■ Your task ■
Only the number is wanted: how many lines of the listing below contain "Helin"?

■ Records for this task ■

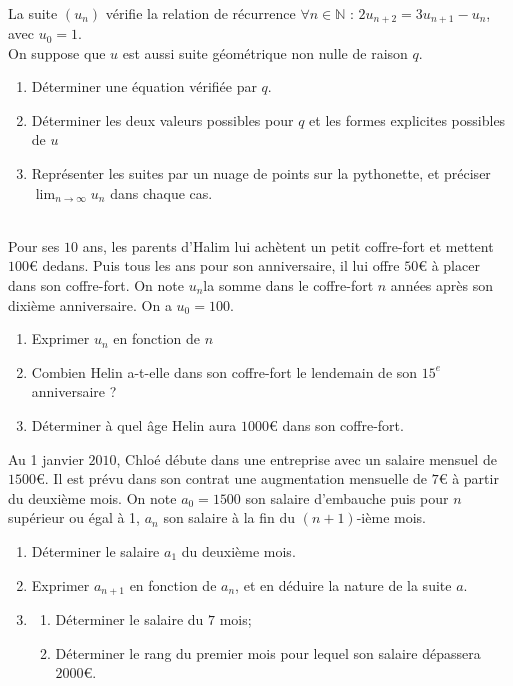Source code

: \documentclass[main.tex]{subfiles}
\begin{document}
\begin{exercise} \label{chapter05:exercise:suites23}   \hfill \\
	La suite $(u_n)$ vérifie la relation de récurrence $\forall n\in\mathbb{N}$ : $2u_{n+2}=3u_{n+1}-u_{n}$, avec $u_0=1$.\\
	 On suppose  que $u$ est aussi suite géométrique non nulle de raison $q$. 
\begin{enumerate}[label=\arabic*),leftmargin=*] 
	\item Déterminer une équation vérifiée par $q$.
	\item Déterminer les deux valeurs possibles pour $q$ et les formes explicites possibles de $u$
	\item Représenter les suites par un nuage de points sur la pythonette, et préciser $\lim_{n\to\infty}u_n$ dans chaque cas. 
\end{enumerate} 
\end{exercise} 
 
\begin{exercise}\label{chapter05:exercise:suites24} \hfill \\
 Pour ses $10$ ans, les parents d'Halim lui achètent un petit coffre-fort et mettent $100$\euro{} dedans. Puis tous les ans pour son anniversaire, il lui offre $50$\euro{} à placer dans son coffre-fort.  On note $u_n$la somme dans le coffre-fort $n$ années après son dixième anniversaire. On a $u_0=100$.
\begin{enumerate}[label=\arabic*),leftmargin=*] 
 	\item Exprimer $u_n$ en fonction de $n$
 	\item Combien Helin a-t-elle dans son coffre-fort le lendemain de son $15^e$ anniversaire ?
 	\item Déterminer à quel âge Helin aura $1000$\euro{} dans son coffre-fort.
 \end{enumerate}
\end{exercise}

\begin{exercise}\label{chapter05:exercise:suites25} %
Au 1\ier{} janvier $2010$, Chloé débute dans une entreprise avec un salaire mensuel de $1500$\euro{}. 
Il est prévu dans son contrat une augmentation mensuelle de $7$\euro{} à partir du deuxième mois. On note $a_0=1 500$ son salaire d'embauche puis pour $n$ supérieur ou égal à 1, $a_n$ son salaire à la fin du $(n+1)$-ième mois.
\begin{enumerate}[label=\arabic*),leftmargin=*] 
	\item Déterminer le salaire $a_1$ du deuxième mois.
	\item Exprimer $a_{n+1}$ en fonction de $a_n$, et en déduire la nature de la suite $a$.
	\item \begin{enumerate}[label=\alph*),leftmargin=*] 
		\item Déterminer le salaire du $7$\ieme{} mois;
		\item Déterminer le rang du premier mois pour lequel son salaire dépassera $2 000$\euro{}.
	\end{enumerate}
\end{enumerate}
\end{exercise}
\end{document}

■ Answer space ■
2